The Cavaliers have unleashed an offense that has posted 500+ yards in nine different games. It features quarterback Brennan Armstrong, now the program’s single season record holder in passing yards and passing touchdowns (4,044 yards and 30 touchdowns), receiver Dontayvion Wicks (1,148 yards), now just 43 yards away from the single season receiving yards record, tight end Jelani Woods (7 touchdowns), now just two scores away from matching the program’s season record for touchdowns by a tight end, Billy Kemp IV (171 receptions), fourth on the program’s all-time receiving list, Keytaon Thompson (899 yards), who is closing in on 1,000 yards receiving this season himself, Ra’Shaun Henry (523 yards), and more.

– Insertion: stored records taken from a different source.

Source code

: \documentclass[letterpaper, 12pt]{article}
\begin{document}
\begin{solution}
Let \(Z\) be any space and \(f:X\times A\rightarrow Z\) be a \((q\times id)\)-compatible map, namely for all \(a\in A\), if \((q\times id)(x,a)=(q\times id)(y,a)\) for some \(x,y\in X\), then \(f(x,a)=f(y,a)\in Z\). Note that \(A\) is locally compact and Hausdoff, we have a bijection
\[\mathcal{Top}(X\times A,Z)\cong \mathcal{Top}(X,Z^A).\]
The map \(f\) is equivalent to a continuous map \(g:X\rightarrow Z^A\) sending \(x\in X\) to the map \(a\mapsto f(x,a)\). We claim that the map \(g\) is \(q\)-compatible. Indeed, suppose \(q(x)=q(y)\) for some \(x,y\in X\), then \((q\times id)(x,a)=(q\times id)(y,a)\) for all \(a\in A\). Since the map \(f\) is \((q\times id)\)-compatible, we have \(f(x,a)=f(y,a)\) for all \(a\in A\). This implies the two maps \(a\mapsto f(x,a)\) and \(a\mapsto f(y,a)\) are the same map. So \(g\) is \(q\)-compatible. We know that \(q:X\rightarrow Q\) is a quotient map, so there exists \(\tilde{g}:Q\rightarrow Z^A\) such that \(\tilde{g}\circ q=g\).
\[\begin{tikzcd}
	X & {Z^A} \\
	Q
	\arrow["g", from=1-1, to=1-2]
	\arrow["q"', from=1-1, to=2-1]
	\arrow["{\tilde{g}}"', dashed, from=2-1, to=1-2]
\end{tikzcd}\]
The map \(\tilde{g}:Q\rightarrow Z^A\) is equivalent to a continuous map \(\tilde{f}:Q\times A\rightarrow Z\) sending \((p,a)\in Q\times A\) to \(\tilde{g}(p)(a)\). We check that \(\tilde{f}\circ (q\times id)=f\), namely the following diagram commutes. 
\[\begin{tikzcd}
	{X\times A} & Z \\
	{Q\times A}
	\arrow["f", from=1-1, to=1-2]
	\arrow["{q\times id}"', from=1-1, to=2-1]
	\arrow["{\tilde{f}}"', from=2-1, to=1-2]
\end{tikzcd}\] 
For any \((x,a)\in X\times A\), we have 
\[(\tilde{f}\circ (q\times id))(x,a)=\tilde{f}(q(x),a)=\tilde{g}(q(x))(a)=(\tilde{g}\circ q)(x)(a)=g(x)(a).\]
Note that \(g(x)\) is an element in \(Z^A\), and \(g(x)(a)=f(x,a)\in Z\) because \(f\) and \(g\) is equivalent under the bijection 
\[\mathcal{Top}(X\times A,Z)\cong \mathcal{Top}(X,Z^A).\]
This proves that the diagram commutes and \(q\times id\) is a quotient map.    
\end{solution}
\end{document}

That’s been countered by a struggling defense that’s trying to be opportunistic with timely take-aways and stops, but that’s been gashed often. What might have been.

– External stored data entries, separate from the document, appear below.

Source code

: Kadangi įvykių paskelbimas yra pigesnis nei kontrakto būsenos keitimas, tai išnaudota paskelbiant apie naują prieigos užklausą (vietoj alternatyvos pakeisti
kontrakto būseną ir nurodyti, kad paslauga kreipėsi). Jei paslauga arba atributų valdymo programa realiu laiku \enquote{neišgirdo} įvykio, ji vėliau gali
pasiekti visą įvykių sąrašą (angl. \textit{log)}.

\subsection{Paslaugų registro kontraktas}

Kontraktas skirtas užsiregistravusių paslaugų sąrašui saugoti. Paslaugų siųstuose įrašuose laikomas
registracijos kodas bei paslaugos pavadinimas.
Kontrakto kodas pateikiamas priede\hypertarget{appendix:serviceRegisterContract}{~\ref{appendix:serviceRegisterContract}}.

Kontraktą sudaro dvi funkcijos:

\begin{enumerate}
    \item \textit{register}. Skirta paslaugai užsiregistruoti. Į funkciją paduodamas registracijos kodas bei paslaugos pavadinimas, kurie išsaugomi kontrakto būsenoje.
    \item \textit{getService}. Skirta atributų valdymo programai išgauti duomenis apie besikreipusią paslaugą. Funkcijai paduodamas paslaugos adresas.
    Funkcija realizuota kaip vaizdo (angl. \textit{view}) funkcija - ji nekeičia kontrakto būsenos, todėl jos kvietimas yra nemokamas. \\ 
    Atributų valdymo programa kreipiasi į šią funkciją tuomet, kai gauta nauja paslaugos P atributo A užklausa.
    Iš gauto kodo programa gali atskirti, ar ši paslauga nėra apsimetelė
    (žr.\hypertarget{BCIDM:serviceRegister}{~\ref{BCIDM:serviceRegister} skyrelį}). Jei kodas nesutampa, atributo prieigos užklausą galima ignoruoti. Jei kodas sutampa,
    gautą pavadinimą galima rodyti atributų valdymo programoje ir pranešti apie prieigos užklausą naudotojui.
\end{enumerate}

The Hoos scraped their way to a 6-2 season start. They led at halftime against then top 25 ranked teams at UNC and BYU, only to see the leads melt away. They had no shot against Notre Dame when the offense couldn’t get on track without Armstrong, who suffered a rib area injury on a late scramble at BYU where he wasn’t even hit. What might have been.

Yet after two straight losses, they remained in the thick of the ACC Coastal Division hunt in a year where Clemson, the league’s overwhelming force for the past decade, has not been dominant. Armstrong returned. Virginia battled with division leader Pittsburgh. Opportunities existed throughout the game – and the second half in particular – to seize the moment. The Hoos couldn’t quite get it done.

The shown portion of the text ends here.